### YOUR TASK:
No pictures, nothing altered: return the data below.

(Pictures paired with source code)
● ● ●

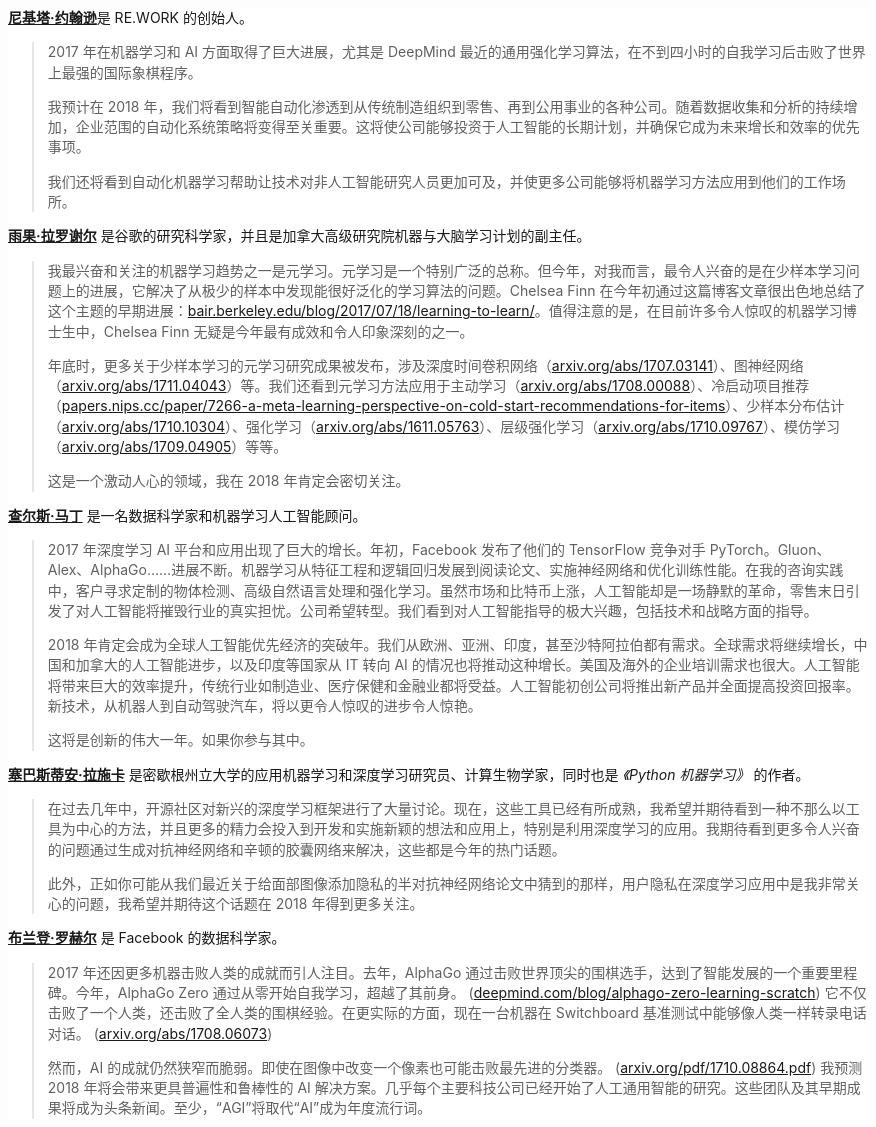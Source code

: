 [**尼基塔·约翰逊**](https://www.linkedin.com/in/nikitaljohnson/)是 RE.WORK 的创始人。

> 2017 年在机器学习和 AI 方面取得了巨大进展，尤其是 DeepMind 最近的通用强化学习算法，在不到四小时的自我学习后击败了世界上最强的国际象棋程序。
> 
> 我预计在 2018 年，我们将看到智能自动化渗透到从传统制造组织到零售、再到公用事业的各种公司。随着数据收集和分析的持续增加，企业范围的自动化系统策略将变得至关重要。这将使公司能够投资于人工智能的长期计划，并确保它成为未来增长和效率的优先事项。
> 
> 我们还将看到自动化机器学习帮助让技术对非人工智能研究人员更加可及，并使更多公司能够将机器学习方法应用到他们的工作场所。

[**雨果·拉罗谢尔**](https://www.linkedin.com/in/hugo-larochelle-b11a7126/) 是谷歌的研究科学家，并且是加拿大高级研究院机器与大脑学习计划的副主任。

> 我最兴奋和关注的机器学习趋势之一是元学习。元学习是一个特别广泛的总称。但今年，对我而言，最令人兴奋的是在少样本学习问题上的进展，它解决了从极少的样本中发现能很好泛化的学习算法的问题。Chelsea Finn 在今年初通过这篇博客文章很出色地总结了这个主题的早期进展：[bair.berkeley.edu/blog/2017/07/18/learning-to-learn/](http://bair.berkeley.edu/blog/2017/07/18/learning-to-learn/)。值得注意的是，在目前许多令人惊叹的机器学习博士生中，Chelsea Finn 无疑是今年最有成效和令人印象深刻的之一。
> 
> 年底时，更多关于少样本学习的元学习研究成果被发布，涉及深度时间卷积网络（[arxiv.org/abs/1707.03141](https://arxiv.org/abs/1707.03141)）、图神经网络（[arxiv.org/abs/1711.04043](https://arxiv.org/abs/1711.04043)）等。我们还看到元学习方法应用于主动学习（[arxiv.org/abs/1708.00088](https://arxiv.org/abs/1708.00088)）、冷启动项目推荐（[papers.nips.cc/paper/7266-a-meta-learning-perspective-on-cold-start-recommendations-for-items](http://papers.nips.cc/paper/7266-a-meta-learning-perspective-on-cold-start-recommendations-for-items)）、少样本分布估计（[arxiv.org/abs/1710.10304](https://arxiv.org/abs/1710.10304)）、强化学习（[arxiv.org/abs/1611.05763](https://arxiv.org/abs/1611.05763)）、层级强化学习（[arxiv.org/abs/1710.09767](https://arxiv.org/abs/1710.09767)）、模仿学习（[arxiv.org/abs/1709.04905](https://arxiv.org/abs/1709.04905)）等等。
> 
> 这是一个激动人心的领域，我在 2018 年肯定会密切关注。

[**查尔斯·马丁**](https://www.linkedin.com/in/charlesmartin14/) 是一名数据科学家和机器学习人工智能顾问。

> 2017 年深度学习 AI 平台和应用出现了巨大的增长。年初，Facebook 发布了他们的 TensorFlow 竞争对手 PyTorch。Gluon、Alex、AlphaGo……进展不断。机器学习从特征工程和逻辑回归发展到阅读论文、实施神经网络和优化训练性能。在我的咨询实践中，客户寻求定制的物体检测、高级自然语言处理和强化学习。虽然市场和比特币上涨，人工智能却是一场静默的革命，零售末日引发了对人工智能将摧毁行业的真实担忧。公司希望转型。我们看到对人工智能指导的极大兴趣，包括技术和战略方面的指导。
> 
> 2018 年肯定会成为全球人工智能优先经济的突破年。我们从欧洲、亚洲、印度，甚至沙特阿拉伯都有需求。全球需求将继续增长，中国和加拿大的人工智能进步，以及印度等国家从 IT 转向 AI 的情况也将推动这种增长。美国及海外的企业培训需求也很大。人工智能将带来巨大的效率提升，传统行业如制造业、医疗保健和金融业都将受益。人工智能初创公司将推出新产品并全面提高投资回报率。新技术，从机器人到自动驾驶汽车，将以更令人惊叹的进步令人惊艳。
> 
> 这将是创新的伟大一年。如果你参与其中。

[**塞巴斯蒂安·拉施卡**](https://www.linkedin.com/in/sebastianraschka/) 是密歇根州立大学的应用机器学习和深度学习研究员、计算生物学家，同时也是 *《Python 机器学习》* 的作者。

> 在过去几年中，开源社区对新兴的深度学习框架进行了大量讨论。现在，这些工具已经有所成熟，我希望并期待看到一种不那么以工具为中心的方法，并且更多的精力会投入到开发和实施新颖的想法和应用上，特别是利用深度学习的应用。我期待看到更多令人兴奋的问题通过生成对抗神经网络和辛顿的胶囊网络来解决，这些都是今年的热门话题。
> 
> 此外，正如你可能从我们最近关于给面部图像添加隐私的半对抗神经网络论文中猜到的那样，用户隐私在深度学习应用中是我非常关心的问题，我希望并期待这个话题在 2018 年得到更多关注。

[**布兰登·罗赫尔**](https://www.linkedin.com/in/brohrer/) 是 Facebook 的数据科学家。

> 2017 年还因更多机器击败人类的成就而引人注目。去年，AlphaGo 通过击败世界顶尖的围棋选手，达到了智能发展的一个重要里程碑。今年，AlphaGo Zero 通过从零开始自我学习，超越了其前身。 ([deepmind.com/blog/alphago-zero-learning-scratch](https://deepmind.com/blog/alphago-zero-learning-scratch/)) 它不仅击败了一个人类，还击败了全人类的围棋经验。在更实际的方面，现在一台机器在 Switchboard 基准测试中能够像人类一样转录电话对话。 ([arxiv.org/abs/1708.06073](https://arxiv.org/abs/1708.06073))
> 
> 然而，AI 的成就仍然狭窄而脆弱。即使在图像中改变一个像素也可能击败最先进的分类器。 ([arxiv.org/pdf/1710.08864.pdf](https://arxiv.org/pdf/1710.08864.pdf)) 我预测 2018 年将会带来更具普遍性和鲁棒性的 AI 解决方案。几乎每个主要科技公司已经开始了人工通用智能的研究。这些团队及其早期成果将成为头条新闻。至少，“AGI”将取代“AI”成为年度流行词。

● ● ●

### EXPECTED ANSWER:
Source code

: [**尼基塔·约翰逊**](https://www.linkedin.com/in/nikitaljohnson/)是 RE.WORK 的创始人。

> 2017 年在机器学习和 AI 方面取得了巨大进展，尤其是 DeepMind 最近的通用强化学习算法，在不到四小时的自我学习后击败了世界上最强的国际象棋程序。
> 
> 我预计在 2018 年，我们将看到智能自动化渗透到从传统制造组织到零售、再到公用事业的各种公司。随着数据收集和分析的持续增加，企业范围的自动化系统策略将变得至关重要。这将使公司能够投资于人工智能的长期计划，并确保它成为未来增长和效率的优先事项。
> 
> 我们还将看到自动化机器学习帮助让技术对非人工智能研究人员更加可及，并使更多公司能够将机器学习方法应用到他们的工作场所。

[**雨果·拉罗谢尔**](https://www.linkedin.com/in/hugo-larochelle-b11a7126/) 是谷歌的研究科学家，并且是加拿大高级研究院机器与大脑学习计划的副主任。

> 我最兴奋和关注的机器学习趋势之一是元学习。元学习是一个特别广泛的总称。但今年，对我而言，最令人兴奋的是在少样本学习问题上的进展，它解决了从极少的样本中发现能很好泛化的学习算法的问题。Chelsea Finn 在今年初通过这篇博客文章很出色地总结了这个主题的早期进展：[bair.berkeley.edu/blog/2017/07/18/learning-to-learn/](http://bair.berkeley.edu/blog/2017/07/18/learning-to-learn/)。值得注意的是，在目前许多令人惊叹的机器学习博士生中，Chelsea Finn 无疑是今年最有成效和令人印象深刻的之一。
> 
> 年底时，更多关于少样本学习的元学习研究成果被发布，涉及深度时间卷积网络（[arxiv.org/abs/1707.03141](https://arxiv.org/abs/1707.03141)）、图神经网络（[arxiv.org/abs/1711.04043](https://arxiv.org/abs/1711.04043)）等。我们还看到元学习方法应用于主动学习（[arxiv.org/abs/1708.00088](https://arxiv.org/abs/1708.00088)）、冷启动项目推荐（[papers.nips.cc/paper/7266-a-meta-learning-perspective-on-cold-start-recommendations-for-items](http://papers.nips.cc/paper/7266-a-meta-learning-perspective-on-cold-start-recommendations-for-items)）、少样本分布估计（[arxiv.org/abs/1710.10304](https://arxiv.org/abs/1710.10304)）、强化学习（[arxiv.org/abs/1611.05763](https://arxiv.org/abs/1611.05763)）、层级强化学习（[arxiv.org/abs/1710.09767](https://arxiv.org/abs/1710.09767)）、模仿学习（[arxiv.org/abs/1709.04905](https://arxiv.org/abs/1709.04905)）等等。
> 
> 这是一个激动人心的领域，我在 2018 年肯定会密切关注。

[**查尔斯·马丁**](https://www.linkedin.com/in/charlesmartin14/) 是一名数据科学家和机器学习人工智能顾问。

> 2017 年深度学习 AI 平台和应用出现了巨大的增长。年初，Facebook 发布了他们的 TensorFlow 竞争对手 PyTorch。Gluon、Alex、AlphaGo……进展不断。机器学习从特征工程和逻辑回归发展到阅读论文、实施神经网络和优化训练性能。在我的咨询实践中，客户寻求定制的物体检测、高级自然语言处理和强化学习。虽然市场和比特币上涨，人工智能却是一场静默的革命，零售末日引发了对人工智能将摧毁行业的真实担忧。公司希望转型。我们看到对人工智能指导的极大兴趣，包括技术和战略方面的指导。
> 
> 2018 年肯定会成为全球人工智能优先经济的突破年。我们从欧洲、亚洲、印度，甚至沙特阿拉伯都有需求。全球需求将继续增长，中国和加拿大的人工智能进步，以及印度等国家从 IT 转向 AI 的情况也将推动这种增长。美国及海外的企业培训需求也很大。人工智能将带来巨大的效率提升，传统行业如制造业、医疗保健和金融业都将受益。人工智能初创公司将推出新产品并全面提高投资回报率。新技术，从机器人到自动驾驶汽车，将以更令人惊叹的进步令人惊艳。
> 
> 这将是创新的伟大一年。如果你参与其中。

[**塞巴斯蒂安·拉施卡**](https://www.linkedin.com/in/sebastianraschka/) 是密歇根州立大学的应用机器学习和深度学习研究员、计算生物学家，同时也是 *《Python 机器学习》* 的作者。

> 在过去几年中，开源社区对新兴的深度学习框架进行了大量讨论。现在，这些工具已经有所成熟，我希望并期待看到一种不那么以工具为中心的方法，并且更多的精力会投入到开发和实施新颖的想法和应用上，特别是利用深度学习的应用。我期待看到更多令人兴奋的问题通过生成对抗神经网络和辛顿的胶囊网络来解决，这些都是今年的热门话题。
> 
> 此外，正如你可能从我们最近关于给面部图像添加隐私的半对抗神经网络论文中猜到的那样，用户隐私在深度学习应用中是我非常关心的问题，我希望并期待这个话题在 2018 年得到更多关注。

[**布兰登·罗赫尔**](https://www.linkedin.com/in/brohrer/) 是 Facebook 的数据科学家。

> 2017 年还因更多机器击败人类的成就而引人注目。去年，AlphaGo 通过击败世界顶尖的围棋选手，达到了智能发展的一个重要里程碑。今年，AlphaGo Zero 通过从零开始自我学习，超越了其前身。 ([deepmind.com/blog/alphago-zero-learning-scratch](https://deepmind.com/blog/alphago-zero-learning-scratch/)) 它不仅击败了一个人类，还击败了全人类的围棋经验。在更实际的方面，现在一台机器在 Switchboard 基准测试中能够像人类一样转录电话对话。 ([arxiv.org/abs/1708.06073](https://arxiv.org/abs/1708.06073))
> 
> 然而，AI 的成就仍然狭窄而脆弱。即使在图像中改变一个像素也可能击败最先进的分类器。 ([arxiv.org/pdf/1710.08864.pdf](https://arxiv.org/pdf/1710.08864.pdf)) 我预测 2018 年将会带来更具普遍性和鲁棒性的 AI 解决方案。几乎每个主要科技公司已经开始了人工通用智能的研究。这些团队及其早期成果将成为头条新闻。至少，“AGI”将取代“AI”成为年度流行词。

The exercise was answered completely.